With the exception of speed and aggregated traffic volume counts, vehicle trajectories offer little insight without context. Complementary data about the scene is collected and added in order to perform further analysis. This data includes a wide variety of design geometry and environment attributes characterizing the factors under study.

### Analysis Area

The analysis area is a bounding polygon which confines analysis to a particular region of the scene. This serves to i) reject regions of the image with unsatisfactory feature tracking (particularly at the edges of camera space), and ii) confine analysis to a particular region. An example of the analysis area is demonstrated in Figure \ref{fig:complex-network}.

### Alignments

\label{alignments}

Trajectory clustering is the first step in behavioural analysis. Trajectory clustering is an abstract representation of movements along prototypical paths through a scene, called alignments. This is the foundation for relating spatial position of trajectories with elements of road geometry and, in particular, the position of moving objects in relation to traffic lanes, bike paths, and side walks.

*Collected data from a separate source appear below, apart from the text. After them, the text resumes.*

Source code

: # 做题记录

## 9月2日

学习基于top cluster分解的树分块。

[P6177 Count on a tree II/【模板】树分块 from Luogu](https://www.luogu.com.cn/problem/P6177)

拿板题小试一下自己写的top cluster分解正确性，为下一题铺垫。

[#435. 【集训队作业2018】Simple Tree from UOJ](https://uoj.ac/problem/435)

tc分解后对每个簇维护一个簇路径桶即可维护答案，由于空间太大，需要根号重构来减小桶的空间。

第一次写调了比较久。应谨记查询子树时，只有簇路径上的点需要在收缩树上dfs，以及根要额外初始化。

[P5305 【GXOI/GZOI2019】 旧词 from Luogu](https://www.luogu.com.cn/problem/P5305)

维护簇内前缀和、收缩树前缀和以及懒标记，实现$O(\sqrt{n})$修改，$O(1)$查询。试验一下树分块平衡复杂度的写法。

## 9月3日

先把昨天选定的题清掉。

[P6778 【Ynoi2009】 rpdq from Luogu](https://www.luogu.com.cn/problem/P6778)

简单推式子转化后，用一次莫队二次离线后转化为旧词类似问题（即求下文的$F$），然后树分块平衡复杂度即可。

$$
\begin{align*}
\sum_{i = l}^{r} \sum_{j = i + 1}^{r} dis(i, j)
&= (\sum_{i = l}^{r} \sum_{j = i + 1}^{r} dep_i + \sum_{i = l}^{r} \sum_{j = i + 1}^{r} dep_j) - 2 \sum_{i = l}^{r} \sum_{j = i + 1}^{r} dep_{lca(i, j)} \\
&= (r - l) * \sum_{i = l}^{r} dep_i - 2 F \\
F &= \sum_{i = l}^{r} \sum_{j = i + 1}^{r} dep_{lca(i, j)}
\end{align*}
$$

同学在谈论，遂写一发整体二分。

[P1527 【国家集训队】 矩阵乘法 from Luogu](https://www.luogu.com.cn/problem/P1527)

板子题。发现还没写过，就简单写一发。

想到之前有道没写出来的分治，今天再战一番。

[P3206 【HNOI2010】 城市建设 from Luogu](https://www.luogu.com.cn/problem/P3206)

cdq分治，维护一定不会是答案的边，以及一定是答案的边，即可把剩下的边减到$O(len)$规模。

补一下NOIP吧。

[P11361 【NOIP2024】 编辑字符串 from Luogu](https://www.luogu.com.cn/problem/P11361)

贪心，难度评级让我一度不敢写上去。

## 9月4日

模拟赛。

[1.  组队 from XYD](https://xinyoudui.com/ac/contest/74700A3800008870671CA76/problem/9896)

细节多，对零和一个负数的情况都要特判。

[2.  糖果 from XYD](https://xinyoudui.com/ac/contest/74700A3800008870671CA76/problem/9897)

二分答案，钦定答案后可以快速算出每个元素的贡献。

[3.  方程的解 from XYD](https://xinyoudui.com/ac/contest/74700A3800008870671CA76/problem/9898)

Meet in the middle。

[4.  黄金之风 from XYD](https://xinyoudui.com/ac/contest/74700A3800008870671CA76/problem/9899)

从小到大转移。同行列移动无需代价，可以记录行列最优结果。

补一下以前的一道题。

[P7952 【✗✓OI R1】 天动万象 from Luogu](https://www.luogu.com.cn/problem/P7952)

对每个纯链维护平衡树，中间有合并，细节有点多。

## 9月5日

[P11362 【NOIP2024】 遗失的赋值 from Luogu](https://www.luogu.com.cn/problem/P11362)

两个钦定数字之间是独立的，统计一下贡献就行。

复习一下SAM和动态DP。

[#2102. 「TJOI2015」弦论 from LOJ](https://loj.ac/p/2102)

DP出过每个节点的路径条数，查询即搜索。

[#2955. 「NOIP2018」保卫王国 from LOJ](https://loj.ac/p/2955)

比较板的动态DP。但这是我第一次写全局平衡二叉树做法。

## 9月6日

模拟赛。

Many approaches to trajectory clustering have been explored. While some methods are supervised (Schreck 2008), many more are unsupervised (e.g. k-means (MacQueen 1967) or hidden Markov models (Rodríguez-Serrano 2012)). Manual trajectory clustering is labour intensive and may be a source of bias, but it allows for tight control of scene description and analysis oversight. Unsupervised clustering is systematic but naive, as this form of clustering can only make use of trajectory data to infer spatial relationship. Manual clustering along a series of splines, called alignments, is chosen for its simple implementation and tight control over interpretation. A hybrid approach, which automatically refines the spatial positioning of manually defined alignments through traditional unsupervised clustering approaches, is considered for future improvements (Morris 2008, Schreck 2008).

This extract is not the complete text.